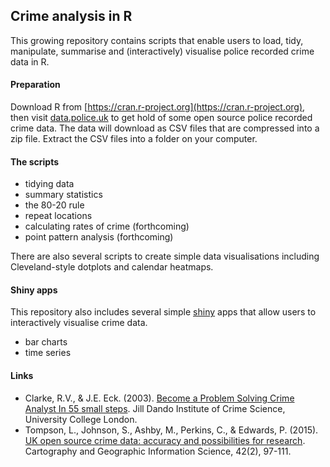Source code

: ## Crime analysis in R

This growing repository contains scripts that enable users to load, tidy, manipulate, summarise and (interactively) visualise police recorded crime data in R.

#### Preparation

Download R from [https://cran.r-project.org](https://cran.r-project.org), then visit [data.police.uk](https://data.police.uk/data/) to get hold of some open source police recorded crime data. The data will download as CSV files that are compressed into a zip file. Extract the CSV files into a folder on your computer. 

#### The scripts
  
* tidying data
* summary statistics
* the 80-20 rule
* repeat locations
* calculating rates of crime (forthcoming)
* point pattern analysis (forthcoming)

There are also several scripts to create simple data visualisations including Cleveland-style dotplots and calendar heatmaps.

#### Shiny apps

This repository also includes several simple [shiny](http://shiny.rstudio.com) apps that allow users to interactively visualise crime data.

* bar charts
* time series

#### Links

* Clarke, R.V., & J.E. Eck. (2003). [Become a Problem Solving Crime Analyst In 55 small steps](http://www.popcenter.org/library/reading/pdfs/55stepsUK.pdf). Jill Dando Institute of Crime Science, University College London.
* Tompson, L., Johnson, S., Ashby, M., Perkins, C., & Edwards, P. (2015). [UK open source crime data: accuracy and possibilities for research](http://www.tandfonline.com/doi/full/10.1080/15230406.2014.972456). Cartography and Geographic Information Science, 42(2), 97-111.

************

== TASK TO CARRY OUT ==
The line containing "#### Preparation" marks the end: copy exactly every line from the start of the records up to and including it, leaving out the pictures.

== THE COMPLETED TASK ==
Source code

: ## Crime analysis in R

This growing repository contains scripts that enable users to load, tidy, manipulate, summarise and (interactively) visualise police recorded crime data in R.

#### Preparation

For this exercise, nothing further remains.